━━ Data for this task ━━
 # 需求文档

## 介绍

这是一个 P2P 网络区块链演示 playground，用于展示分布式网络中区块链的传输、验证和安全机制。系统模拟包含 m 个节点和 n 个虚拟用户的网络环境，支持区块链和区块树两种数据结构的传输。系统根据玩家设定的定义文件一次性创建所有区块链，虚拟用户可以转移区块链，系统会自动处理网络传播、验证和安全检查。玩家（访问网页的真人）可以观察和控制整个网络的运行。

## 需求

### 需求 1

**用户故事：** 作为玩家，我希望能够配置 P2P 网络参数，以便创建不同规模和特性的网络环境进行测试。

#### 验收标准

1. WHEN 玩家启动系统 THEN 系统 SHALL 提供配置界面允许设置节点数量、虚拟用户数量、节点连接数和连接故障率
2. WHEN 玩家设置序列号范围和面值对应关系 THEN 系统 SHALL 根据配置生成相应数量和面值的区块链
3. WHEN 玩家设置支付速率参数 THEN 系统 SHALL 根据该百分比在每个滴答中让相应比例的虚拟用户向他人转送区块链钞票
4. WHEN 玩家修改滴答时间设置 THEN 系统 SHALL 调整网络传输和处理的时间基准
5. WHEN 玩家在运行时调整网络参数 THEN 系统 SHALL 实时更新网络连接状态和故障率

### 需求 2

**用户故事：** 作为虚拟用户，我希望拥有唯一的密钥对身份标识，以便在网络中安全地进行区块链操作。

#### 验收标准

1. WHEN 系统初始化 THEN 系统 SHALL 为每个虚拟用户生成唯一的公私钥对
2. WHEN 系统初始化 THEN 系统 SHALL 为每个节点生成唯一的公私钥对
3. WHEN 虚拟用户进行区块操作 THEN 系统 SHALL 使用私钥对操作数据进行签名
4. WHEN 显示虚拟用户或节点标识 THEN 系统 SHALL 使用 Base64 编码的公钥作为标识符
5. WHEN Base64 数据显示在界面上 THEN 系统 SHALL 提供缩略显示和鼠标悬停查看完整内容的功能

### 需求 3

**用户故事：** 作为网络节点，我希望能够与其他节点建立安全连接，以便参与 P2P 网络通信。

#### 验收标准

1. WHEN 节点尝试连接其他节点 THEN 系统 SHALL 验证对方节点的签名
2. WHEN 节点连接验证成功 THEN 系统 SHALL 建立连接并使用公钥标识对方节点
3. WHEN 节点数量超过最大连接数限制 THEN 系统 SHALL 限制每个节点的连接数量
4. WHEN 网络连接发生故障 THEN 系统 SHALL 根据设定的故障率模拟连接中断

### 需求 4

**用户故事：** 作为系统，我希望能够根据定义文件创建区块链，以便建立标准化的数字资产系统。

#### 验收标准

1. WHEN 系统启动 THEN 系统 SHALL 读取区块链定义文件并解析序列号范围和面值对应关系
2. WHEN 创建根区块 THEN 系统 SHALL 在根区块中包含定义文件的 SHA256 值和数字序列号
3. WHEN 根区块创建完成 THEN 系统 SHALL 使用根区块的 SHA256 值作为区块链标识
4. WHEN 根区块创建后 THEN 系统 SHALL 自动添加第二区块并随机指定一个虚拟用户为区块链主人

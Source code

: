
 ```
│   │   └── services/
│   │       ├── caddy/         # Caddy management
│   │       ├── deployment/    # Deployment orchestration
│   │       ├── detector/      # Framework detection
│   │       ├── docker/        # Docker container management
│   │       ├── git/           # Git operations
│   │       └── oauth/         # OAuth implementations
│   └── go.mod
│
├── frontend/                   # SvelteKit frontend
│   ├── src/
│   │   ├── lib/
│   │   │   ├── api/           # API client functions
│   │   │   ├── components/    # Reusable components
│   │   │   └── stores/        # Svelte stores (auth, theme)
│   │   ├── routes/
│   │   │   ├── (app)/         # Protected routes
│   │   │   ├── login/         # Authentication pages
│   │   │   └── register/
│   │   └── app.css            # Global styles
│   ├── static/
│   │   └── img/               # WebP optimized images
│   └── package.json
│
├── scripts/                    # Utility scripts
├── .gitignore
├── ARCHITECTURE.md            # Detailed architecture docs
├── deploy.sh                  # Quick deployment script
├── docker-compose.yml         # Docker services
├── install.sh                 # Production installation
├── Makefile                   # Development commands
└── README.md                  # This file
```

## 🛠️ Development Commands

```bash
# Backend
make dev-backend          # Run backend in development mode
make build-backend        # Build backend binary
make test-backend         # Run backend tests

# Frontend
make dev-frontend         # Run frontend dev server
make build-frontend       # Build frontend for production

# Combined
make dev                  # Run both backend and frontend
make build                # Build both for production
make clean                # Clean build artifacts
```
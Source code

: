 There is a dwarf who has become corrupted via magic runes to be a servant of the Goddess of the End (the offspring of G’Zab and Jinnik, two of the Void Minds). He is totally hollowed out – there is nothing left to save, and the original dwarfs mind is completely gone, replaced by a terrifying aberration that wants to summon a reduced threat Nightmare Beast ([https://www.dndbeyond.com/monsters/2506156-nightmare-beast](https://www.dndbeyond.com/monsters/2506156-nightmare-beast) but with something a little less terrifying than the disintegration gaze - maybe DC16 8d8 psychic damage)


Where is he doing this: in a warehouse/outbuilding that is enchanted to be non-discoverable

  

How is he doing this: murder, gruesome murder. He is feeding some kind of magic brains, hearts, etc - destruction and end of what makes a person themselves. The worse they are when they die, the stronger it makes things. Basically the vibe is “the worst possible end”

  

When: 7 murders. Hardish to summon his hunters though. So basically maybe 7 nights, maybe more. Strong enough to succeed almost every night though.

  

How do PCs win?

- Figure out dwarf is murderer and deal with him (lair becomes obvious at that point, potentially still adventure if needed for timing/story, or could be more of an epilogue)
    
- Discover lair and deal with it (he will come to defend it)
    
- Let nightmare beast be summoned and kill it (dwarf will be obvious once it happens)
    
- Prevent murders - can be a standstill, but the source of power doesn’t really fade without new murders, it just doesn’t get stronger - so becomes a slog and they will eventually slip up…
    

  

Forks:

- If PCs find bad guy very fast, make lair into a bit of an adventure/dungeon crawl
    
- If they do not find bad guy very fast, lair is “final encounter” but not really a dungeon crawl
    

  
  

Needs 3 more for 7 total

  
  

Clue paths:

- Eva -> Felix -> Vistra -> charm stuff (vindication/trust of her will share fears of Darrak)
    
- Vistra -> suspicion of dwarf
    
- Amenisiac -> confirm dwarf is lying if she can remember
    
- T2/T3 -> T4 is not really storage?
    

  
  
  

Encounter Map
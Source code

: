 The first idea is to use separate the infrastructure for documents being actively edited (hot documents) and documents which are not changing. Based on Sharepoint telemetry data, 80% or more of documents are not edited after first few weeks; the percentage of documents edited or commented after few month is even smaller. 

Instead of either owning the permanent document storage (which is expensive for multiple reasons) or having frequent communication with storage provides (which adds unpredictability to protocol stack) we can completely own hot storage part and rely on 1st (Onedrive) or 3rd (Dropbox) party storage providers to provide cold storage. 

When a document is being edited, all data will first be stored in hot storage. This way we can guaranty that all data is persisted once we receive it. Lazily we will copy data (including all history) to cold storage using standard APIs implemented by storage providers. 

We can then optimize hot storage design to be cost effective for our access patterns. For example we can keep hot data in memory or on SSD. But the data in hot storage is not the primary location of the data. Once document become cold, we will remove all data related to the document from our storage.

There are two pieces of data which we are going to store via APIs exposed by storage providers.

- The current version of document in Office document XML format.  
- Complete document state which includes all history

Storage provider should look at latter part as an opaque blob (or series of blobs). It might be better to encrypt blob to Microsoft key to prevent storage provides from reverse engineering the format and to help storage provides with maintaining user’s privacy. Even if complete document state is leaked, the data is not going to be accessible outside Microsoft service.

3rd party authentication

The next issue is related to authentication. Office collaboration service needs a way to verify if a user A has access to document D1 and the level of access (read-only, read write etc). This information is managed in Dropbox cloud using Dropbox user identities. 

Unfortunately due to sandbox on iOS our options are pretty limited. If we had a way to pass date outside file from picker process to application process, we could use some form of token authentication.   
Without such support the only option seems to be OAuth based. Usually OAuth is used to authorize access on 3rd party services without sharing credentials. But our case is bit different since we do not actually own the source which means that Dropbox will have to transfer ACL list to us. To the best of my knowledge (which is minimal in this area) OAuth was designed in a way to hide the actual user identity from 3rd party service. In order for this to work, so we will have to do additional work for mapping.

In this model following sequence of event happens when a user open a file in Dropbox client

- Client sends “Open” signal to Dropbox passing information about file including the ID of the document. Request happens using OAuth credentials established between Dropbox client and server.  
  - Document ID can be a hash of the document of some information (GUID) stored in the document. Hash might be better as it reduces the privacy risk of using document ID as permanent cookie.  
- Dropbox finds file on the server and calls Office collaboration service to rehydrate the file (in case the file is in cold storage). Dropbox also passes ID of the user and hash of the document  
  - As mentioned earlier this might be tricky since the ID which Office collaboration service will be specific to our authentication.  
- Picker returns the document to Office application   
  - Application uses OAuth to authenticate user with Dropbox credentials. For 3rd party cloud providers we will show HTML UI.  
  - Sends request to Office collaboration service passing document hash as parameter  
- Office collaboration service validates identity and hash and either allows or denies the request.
━━━
◆ **What you have to do**:
Copy each line of the listing that holds the word "related".

◆ **Answer for this exercise**:
We can then optimize hot storage design to be cost effective for our access patterns. For example we can keep hot data in memory or on SSD. But the data in hot storage is not the primary location of the data. Once document become cold, we will remove all data related to the document from our storage.
The next issue is related to authentication. Office collaboration service needs a way to verify if a user A has access to document D1 and the level of access (read-only, read write etc). This information is managed in Dropbox cloud using Dropbox user identities. 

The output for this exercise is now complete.